Dataset excerpts
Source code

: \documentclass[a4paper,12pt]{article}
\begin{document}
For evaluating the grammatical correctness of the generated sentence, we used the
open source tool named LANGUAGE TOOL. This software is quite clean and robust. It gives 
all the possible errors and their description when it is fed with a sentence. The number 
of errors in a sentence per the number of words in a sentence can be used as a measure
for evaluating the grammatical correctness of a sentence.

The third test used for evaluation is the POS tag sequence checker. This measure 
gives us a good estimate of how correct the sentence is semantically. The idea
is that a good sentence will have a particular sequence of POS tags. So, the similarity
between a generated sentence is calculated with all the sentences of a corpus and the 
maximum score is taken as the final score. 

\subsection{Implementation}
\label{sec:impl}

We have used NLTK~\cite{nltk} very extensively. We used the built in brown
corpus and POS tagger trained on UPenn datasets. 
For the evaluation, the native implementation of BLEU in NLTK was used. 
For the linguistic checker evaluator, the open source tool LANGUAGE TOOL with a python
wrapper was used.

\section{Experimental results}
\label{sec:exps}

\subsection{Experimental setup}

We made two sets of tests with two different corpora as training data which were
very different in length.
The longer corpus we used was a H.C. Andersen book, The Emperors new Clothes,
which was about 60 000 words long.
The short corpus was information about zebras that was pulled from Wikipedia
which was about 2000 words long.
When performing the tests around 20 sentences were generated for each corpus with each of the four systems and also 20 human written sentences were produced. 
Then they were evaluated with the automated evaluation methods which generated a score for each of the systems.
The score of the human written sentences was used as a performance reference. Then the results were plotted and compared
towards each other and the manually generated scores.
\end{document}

**EXERCISE GOAL:** List every line above containing the word "that".

**WRITTEN SOLUTION:**
is that a good sentence will have a particular sequence of POS tags. So, the similarity
The short corpus was information about zebras that was pulled from Wikipedia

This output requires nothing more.